Kemungkinan besar Yesus Kristus dilahirkan pada bulan Juni-Juli. Di Israel, bulan Mei sampai Oktober adalah musim panas (Lihat: Bible Almanac). Di bulan ini baik sekali dilakukan perjalanan jauh, dan pada bulan ini juga para gembala domba sedang berada di padang. Sangat jelas tidak mungkin Yesus dilahirkan bulan Desember. Orang Kristen yang alkitabiah tidak boleh mengimani bahwa Yesus lahir tanggal 25 Desember. Sebagian besar orang Kristen yang merayakan Natal pada tanggal 25 Desember disebabkan karena sikap yang tidak kritis dan ikut-ikutan tradisi saja. Tetapi jika Anda mengasihi Tuhan dan mencintai kebenaran, maka Anda harus memilih kebenaran (2 Kor 13:8). Kita harus meninggikan Alkitab di atas tradisi.

Istilah Christmas

Istilah Christmas berasal dari Gereja Roma Katolik yang diambil dari kata latin “Cristes maesse” yang berarti misa Kristus, yaitu pengulangan peringatan penebusan tubuh Kristus dan darah Yesus. Sedangkan kata Natal berasal dari bahasa Portugis, yang artinya “kelahiran”. Jelas sekali bahwa kata Christmas dengan Natal sangat berbeda.
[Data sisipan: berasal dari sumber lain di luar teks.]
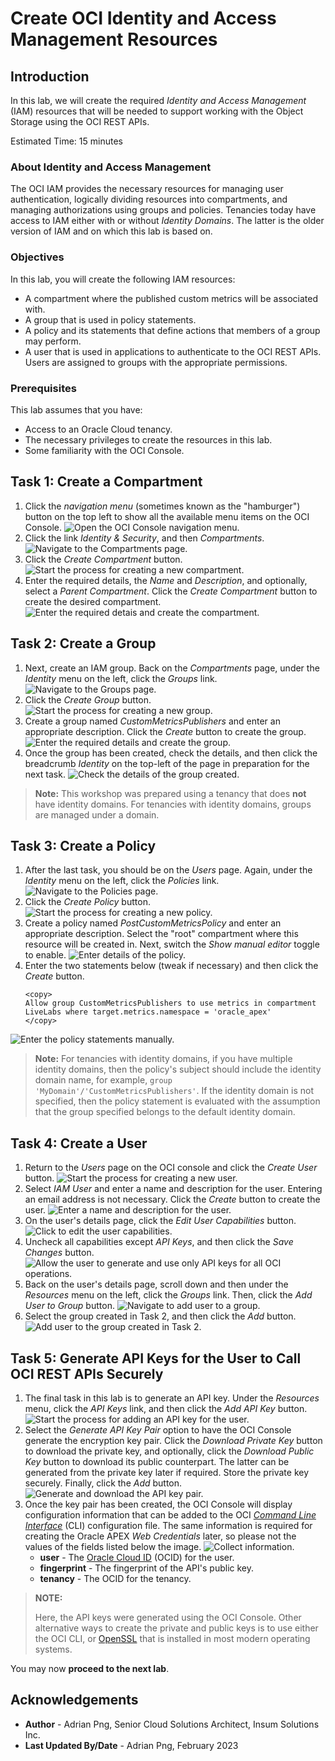 # Create OCI Identity and Access Management Resources

## Introduction

In this lab, we will create the required *Identity and Access Management* (IAM) resources that will be needed to support working with the Object Storage using the OCI REST APIs.

Estimated Time: 15 minutes

### About Identity and Access Management

The OCI IAM provides the necessary resources for managing user authentication, logically dividing resources into compartments, and managing authorizations using groups and policies. Tenancies today have access to IAM either with or without *Identity Domains*. The latter is the older version of IAM and on which this lab is based on.

### Objectives

In this lab, you will create the following IAM resources:

* A compartment where the published custom metrics will be associated with.
* A group that is used in policy statements.
* A policy and its statements that define actions that members of a group may perform.
* A user that is used in applications to authenticate to the OCI REST APIs. Users are assigned to groups with the appropriate permissions.

### Prerequisites

This lab assumes that you have:

* Access to an Oracle Cloud tenancy.
* The necessary privileges to create the resources in this lab.
* Some familiarity with the OCI Console.

## Task 1: Create a Compartment

1. Click the *navigation menu* (sometimes known as the "hamburger") button on the top left to show all the available menu items on the OCI Console.
![Open the OCI Console navigation menu.](./images/oci-navigation-menu.png)
1. Click the link *Identity & Security*, and then *Compartments*.
![Navigate to the Compartments page.](./images/navigate-to-compartments-page.png)
1. Click the *Create Compartment* button.
![Start the process for creating a new compartment.](./images/create-a-new-compartment.png)
1. Enter the required details, the *Name* and *Description*, and optionally, select a *Parent Compartment*. Click the *Create Compartment* button to create the desired compartment.
![Enter the required detais and create the compartment.](./images/enter-required-details-about-new-compartment.png)

## Task 2: Create a Group

1. Next, create an IAM group. Back on the *Compartments* page, under the *Identity* menu on the left, click the *Groups* link.
![Navigate to the Groups page.](./images/navigate-to-the-groups-page.png)
1. Click the *Create Group* button.
![Start the process for creating a new group.](./images/create-a-new-group.png)
1. Create a group named *CustomMetricsPublishers* and enter an appropriate description. Click the *Create* button to create the group.
![Enter the required details and create the group.](./images/enter-required-details-about-new-group.png)
1. Once the group has been created, check the details, and then click the breadcrumb *Identity* on the top-left of the page in preparation for the next task.
![Check the details of the group created.](./images/check-details-of-group-created.png)

> **Note:** This workshop was prepared using a tenancy that does **not** have identity domains. For tenancies with identity domains, groups are managed under a domain.

## Task 3: Create a Policy

1. After the last task, you should be on the *Users* page. Again, under the *Identity* menu on the left, click the *Policies* link.
![Navigate to the Policies page.](./images/navigate-to-the-policies-page.png)
1. Click the *Create Policy* button.
![Start the process for creating a new policy.](./images/create-a-new-policy.png)
1. Create a policy named *PostCustomMetricsPolicy* and enter an appropriate description. Select the "root" compartment where this resource will be created in. Next, switch the *Show manual editor* toggle to enable.
![Enter details of the policy.](./images/enter-required-details-about-new-policy.png)
1. Enter the two statements below (tweak if necessary) and then click the *Create* button.
	```text
	<copy>
	Allow group CustomMetricsPublishers to use metrics in compartment LiveLabs where target.metrics.namespace = 'oracle_apex'
	</copy>
	```
![Enter the policy statements manually.](./images/enter-policy-statements-manually.png)

> **Note:** For tenancies with identity domains, if you have multiple identity domains, then the policy's subject should include the identity domain name, for example, `group 'MyDomain'/'CustomMetricsPublishers'`. If the identity domain is not specified, then the policy statement is evaluated with the assumption that the group specified belongs to the default identity domain.

## Task 4: Create a User

1. Return to the *Users* page on the OCI console and click the *Create User* button.
![Start the process for creating a new user.](./images/create-a-new-user.png)
1. Select *IAM User* and enter a name and description for the user. Entering an email address is not necessary. Click the *Create* button to create the user.
![Enter a name and description for the user.](./images/enter-details-about-new-user.png)
1. On the user's details page, click the *Edit User Capabilities* button.
![Click to edit the user capabilities.](./images/edit-user-capabilities.png)
1. Uncheck all capabilities except *API Keys*, and then click the *Save Changes* button.
![Allow the user to generate and use only API keys for all OCI operations.](./images/allow-user-to-generate-api-keys-only.png)
1. Back on the user's details page, scroll down and then under the *Resources* menu on the left, click the *Groups* link. Then, click the *Add User to Group* button.
![Navigate to add user to a group.](./images/navigate-to-add-user-to-group.png)
1. Select the group created in Task 2, and then click the *Add* button.
![Add user to the group created in Task 2.](./images/add-user-to-group.png)

## Task 5: Generate API Keys for the User to Call OCI REST APIs Securely

1. The final task in this lab is to generate an API key. Under the *Resources* menu, click the *API Keys* link, and then click the *Add API Key* button.
![Start the process for adding an API key for the user.](./images/add-api-keys-for-user.png)
1. Select the *Generate API Key Pair* option to have the OCI Console generate the encryption key pair. Click the *Download Private Key* button to download the private key, and optionally, click the *Download Public Key* button to download its public counterpart. The latter can be generated from the private key later if required. Store the private key securely. Finally, click the *Add* button.
![Generate and download the API key pair.](./images/generate-download-api-key-pair.png)
1. Once the key pair has been created, the OCI Console will display configuration information that can be added to the OCI [*Command Line Interface*](https://docs.oracle.com/iaas/Content/API/Concepts/cliconcepts.htm) (CLI) configuration file. The same information is required for creating the Oracle APEX *Web Credentials* later, so please not the values of the fields listed below the image.
![Collect information.](./images/collect-information.png)
	* **user** - The [Oracle Cloud ID](https://docs.oracle.com/iaas/Content/General/Concepts/identifiers.htm) (OCID) for the user.
	* **fingerprint** - The fingerprint of the API's public key.
	* **tenancy** - The OCID for the tenancy.

> **NOTE:**
>
> Here, the API keys were generated using the OCI Console. Other alternative ways to create the private and public keys is to use either the OCI CLI, or [OpenSSL](https://www.openssl.org) that is installed in most modern operating systems.

You may now **proceed to the next lab**.

## Acknowledgements

* **Author** - Adrian Png, Senior Cloud Solutions Architect, Insum Solutions Inc.
* **Last Updated By/Date** - Adrian Png, February 2023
Natal adalah merayakan kelahiran Yesus Kristus, sedangkan Christmas adalah pengulangan peringatan penebusan tubuh Kristus dan darah Yesus.

Jika kita membaca Alkitab, jelas sekali bahwa penebusan Kristus telah lunas dan tidak perlu lagi di ulang-ulang lagi atau misa (Ibr. 9:28). Kristus tidak tergantung lagi dikayu salib dan tidak ada lagi pengorbanan untuk kedua kali (misa). Kristus mati sekali untuk selama-lamanya. Dan Ia telah bangkit dan telah naik ke sorga untuk menyediakan tempat bagi orang-orang yang sungguh-sungguh percaya kepada-Nya. Itu sebabnya lambang salib umat Katolik dengan umat Kristen berbeda. Yesus Kristus masih tergantung disalib umat Katolik, tapi bagi umat Kristen Yesus tidak lagi mati tersalib sebab Dia telah bangkit dari antara orang mati dan telah mengalahkan maut. Oleh sebab itu orang Kristen yang alkitabiah tidak boleh menggunakan kata misa.

Pohon Terang

Mengapa ada pohon terang diperayaan Natal? Sejarah tidak mencatat kapan persisnya pohon Natal itu muncul. Namun ada makna dibalik pohon Natal tersebut. Ada beberapa kelompok menuduh bahwa kekristenan menyembah dewa pohon, tetapi tidak ada data sejarah yang mendukung hal itu.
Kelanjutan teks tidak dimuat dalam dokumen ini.